EXERCISE PROMPT:
Beginning at the line that includes "For at tilføje en ambulance som kører mod højre", return each line exactly through the end of the listing, and no line before it.

MATERIAL FOR THIS EXERCISE:
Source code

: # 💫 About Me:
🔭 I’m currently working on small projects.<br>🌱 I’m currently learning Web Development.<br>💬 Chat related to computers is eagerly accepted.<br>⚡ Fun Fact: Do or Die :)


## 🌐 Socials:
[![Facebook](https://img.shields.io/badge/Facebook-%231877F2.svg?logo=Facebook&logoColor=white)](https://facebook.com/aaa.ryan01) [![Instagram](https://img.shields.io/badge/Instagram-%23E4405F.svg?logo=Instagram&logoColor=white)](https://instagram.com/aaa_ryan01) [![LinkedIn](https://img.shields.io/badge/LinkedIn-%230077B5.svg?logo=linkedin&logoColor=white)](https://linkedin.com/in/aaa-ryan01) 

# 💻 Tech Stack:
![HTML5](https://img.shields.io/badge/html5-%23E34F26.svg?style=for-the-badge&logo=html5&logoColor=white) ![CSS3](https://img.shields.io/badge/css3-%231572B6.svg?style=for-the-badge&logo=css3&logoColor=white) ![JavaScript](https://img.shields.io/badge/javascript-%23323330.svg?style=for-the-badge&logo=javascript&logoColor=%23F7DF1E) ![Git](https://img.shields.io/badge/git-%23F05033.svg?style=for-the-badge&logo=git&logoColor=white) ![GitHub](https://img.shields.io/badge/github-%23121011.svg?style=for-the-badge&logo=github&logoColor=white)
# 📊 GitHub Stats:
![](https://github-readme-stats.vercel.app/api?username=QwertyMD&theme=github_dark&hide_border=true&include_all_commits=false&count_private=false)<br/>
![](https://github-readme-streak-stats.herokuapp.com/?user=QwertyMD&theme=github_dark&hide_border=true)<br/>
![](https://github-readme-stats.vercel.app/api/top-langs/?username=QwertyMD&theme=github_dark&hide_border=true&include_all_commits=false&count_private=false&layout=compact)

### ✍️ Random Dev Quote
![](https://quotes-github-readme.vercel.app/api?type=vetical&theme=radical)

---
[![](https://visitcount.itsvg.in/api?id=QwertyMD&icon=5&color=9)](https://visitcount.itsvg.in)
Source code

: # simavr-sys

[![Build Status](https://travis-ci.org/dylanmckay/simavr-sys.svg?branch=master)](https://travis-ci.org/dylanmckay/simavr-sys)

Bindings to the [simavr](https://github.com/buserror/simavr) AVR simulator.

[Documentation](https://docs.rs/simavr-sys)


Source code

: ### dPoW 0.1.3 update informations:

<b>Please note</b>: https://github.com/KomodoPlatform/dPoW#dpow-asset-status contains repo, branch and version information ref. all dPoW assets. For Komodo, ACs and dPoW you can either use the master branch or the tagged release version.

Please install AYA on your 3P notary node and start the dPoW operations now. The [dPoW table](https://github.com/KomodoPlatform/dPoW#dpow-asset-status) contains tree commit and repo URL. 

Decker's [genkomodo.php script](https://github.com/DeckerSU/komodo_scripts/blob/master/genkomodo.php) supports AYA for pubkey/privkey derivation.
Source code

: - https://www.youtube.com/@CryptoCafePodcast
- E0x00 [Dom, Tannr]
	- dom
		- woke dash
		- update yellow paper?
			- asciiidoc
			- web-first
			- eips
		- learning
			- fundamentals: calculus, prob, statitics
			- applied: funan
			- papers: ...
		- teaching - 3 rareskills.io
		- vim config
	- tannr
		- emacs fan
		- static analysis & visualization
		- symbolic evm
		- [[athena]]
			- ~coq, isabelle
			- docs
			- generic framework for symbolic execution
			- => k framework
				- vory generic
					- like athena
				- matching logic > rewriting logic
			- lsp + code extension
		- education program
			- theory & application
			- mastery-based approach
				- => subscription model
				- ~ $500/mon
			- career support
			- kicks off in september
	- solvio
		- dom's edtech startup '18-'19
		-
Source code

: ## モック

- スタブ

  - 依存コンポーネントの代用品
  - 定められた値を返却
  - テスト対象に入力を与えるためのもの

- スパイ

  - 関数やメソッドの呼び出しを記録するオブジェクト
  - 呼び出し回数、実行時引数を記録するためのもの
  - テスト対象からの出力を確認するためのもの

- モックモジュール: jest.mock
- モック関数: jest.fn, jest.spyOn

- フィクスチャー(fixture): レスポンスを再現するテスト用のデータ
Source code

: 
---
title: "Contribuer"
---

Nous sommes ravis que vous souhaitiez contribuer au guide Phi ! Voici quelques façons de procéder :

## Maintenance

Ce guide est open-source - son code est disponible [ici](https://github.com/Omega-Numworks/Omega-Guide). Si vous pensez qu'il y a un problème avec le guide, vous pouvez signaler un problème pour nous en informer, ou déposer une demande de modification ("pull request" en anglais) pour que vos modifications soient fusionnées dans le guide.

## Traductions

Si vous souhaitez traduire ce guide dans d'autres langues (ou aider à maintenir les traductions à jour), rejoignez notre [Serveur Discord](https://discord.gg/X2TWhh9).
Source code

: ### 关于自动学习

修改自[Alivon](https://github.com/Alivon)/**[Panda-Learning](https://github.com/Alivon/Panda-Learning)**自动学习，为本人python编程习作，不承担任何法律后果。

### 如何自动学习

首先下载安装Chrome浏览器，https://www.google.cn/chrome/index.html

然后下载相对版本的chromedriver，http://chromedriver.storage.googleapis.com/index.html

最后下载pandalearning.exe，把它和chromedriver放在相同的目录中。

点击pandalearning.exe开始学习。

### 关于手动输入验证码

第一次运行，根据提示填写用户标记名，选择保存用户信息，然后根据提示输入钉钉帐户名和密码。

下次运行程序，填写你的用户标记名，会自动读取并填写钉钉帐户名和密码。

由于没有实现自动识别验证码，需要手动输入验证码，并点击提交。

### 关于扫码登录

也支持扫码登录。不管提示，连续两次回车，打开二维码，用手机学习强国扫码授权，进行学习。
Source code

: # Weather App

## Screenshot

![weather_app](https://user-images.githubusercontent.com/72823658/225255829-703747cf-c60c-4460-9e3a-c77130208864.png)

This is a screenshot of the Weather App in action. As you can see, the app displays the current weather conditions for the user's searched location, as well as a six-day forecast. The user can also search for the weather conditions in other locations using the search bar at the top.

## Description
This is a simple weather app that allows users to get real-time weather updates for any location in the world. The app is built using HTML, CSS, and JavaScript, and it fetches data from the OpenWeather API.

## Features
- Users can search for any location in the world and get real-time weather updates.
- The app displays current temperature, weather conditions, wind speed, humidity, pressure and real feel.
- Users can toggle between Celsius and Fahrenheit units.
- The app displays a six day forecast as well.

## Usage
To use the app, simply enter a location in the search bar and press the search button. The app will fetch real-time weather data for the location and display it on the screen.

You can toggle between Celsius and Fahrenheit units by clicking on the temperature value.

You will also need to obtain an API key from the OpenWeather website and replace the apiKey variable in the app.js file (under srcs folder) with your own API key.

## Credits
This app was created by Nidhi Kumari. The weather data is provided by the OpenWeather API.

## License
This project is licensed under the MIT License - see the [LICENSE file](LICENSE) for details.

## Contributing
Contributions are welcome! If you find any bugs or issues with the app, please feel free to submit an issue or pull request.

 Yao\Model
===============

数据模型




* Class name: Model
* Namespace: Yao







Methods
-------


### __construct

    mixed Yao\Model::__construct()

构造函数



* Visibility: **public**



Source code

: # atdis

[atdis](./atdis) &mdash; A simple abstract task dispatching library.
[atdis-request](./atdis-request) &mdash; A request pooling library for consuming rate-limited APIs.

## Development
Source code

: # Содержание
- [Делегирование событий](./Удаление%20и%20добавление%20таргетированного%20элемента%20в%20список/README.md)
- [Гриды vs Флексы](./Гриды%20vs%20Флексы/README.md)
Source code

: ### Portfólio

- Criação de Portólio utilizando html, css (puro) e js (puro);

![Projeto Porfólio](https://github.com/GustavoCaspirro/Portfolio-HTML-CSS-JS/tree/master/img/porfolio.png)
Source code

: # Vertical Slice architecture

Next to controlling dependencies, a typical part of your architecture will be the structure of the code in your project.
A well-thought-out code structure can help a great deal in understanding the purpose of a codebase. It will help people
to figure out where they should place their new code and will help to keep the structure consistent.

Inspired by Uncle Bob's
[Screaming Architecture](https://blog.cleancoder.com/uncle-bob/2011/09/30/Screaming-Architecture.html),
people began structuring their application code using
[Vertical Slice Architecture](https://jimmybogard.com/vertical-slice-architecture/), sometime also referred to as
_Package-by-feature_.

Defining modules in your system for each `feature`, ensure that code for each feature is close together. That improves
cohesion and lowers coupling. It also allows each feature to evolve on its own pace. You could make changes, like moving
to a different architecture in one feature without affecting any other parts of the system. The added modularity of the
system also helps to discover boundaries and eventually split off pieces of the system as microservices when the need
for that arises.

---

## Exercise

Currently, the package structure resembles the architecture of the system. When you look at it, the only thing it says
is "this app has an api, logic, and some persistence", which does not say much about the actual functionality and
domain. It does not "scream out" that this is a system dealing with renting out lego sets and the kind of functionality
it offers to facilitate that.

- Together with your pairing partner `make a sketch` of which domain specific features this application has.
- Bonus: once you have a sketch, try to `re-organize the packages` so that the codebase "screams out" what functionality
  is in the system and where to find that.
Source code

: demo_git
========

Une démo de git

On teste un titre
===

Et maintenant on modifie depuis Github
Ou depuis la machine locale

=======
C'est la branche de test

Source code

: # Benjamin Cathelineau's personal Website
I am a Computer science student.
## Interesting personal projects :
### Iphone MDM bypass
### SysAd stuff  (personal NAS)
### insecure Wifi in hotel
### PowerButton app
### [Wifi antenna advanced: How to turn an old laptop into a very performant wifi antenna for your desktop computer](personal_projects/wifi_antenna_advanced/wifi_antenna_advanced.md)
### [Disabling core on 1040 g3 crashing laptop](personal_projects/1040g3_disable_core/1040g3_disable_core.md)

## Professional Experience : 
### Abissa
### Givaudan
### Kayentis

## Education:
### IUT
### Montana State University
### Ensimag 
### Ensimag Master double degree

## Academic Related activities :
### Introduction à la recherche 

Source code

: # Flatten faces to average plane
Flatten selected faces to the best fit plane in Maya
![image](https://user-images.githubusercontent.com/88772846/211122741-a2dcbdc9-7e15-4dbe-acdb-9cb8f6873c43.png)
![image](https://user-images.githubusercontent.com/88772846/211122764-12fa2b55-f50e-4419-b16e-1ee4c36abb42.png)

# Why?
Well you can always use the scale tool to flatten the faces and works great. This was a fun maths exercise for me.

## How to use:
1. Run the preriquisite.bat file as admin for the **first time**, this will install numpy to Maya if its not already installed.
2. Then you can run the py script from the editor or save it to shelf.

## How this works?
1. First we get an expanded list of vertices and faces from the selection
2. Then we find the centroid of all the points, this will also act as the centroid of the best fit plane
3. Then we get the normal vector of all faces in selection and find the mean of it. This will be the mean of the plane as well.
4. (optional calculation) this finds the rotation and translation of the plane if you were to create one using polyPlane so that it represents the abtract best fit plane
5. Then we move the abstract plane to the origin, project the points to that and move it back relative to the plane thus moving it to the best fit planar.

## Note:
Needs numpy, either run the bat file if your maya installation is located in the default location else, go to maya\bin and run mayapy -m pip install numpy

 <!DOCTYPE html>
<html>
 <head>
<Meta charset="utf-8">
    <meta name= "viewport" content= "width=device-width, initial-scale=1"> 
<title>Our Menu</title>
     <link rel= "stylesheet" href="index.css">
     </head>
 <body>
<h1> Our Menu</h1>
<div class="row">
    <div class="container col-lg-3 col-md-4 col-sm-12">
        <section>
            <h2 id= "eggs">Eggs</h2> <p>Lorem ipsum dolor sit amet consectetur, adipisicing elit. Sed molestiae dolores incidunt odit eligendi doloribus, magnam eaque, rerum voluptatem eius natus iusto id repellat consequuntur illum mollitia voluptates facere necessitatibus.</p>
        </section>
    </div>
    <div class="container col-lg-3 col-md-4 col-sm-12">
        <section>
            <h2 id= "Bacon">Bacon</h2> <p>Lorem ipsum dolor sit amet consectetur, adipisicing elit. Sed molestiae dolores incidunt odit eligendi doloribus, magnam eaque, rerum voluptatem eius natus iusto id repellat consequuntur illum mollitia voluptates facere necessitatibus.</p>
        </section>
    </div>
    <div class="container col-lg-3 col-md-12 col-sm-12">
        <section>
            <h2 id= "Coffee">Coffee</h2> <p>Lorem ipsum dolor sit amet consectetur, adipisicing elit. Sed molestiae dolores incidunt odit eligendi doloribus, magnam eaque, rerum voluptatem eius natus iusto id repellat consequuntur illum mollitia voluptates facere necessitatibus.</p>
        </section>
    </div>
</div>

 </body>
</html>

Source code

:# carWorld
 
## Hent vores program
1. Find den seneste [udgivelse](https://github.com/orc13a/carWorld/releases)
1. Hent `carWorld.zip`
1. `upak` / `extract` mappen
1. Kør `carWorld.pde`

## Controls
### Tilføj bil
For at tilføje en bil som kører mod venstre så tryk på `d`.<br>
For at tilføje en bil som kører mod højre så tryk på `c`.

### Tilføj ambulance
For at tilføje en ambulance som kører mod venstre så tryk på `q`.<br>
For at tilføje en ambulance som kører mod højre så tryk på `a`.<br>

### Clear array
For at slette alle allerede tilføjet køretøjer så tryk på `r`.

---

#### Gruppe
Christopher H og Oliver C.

EXPECTED OUTPUT:
For at tilføje en ambulance som kører mod højre så tryk på `a`.<br>

### Clear array
For at slette alle allerede tilføjet køretøjer så tryk på `r`.

---

#### Gruppe
Christopher H og Oliver C.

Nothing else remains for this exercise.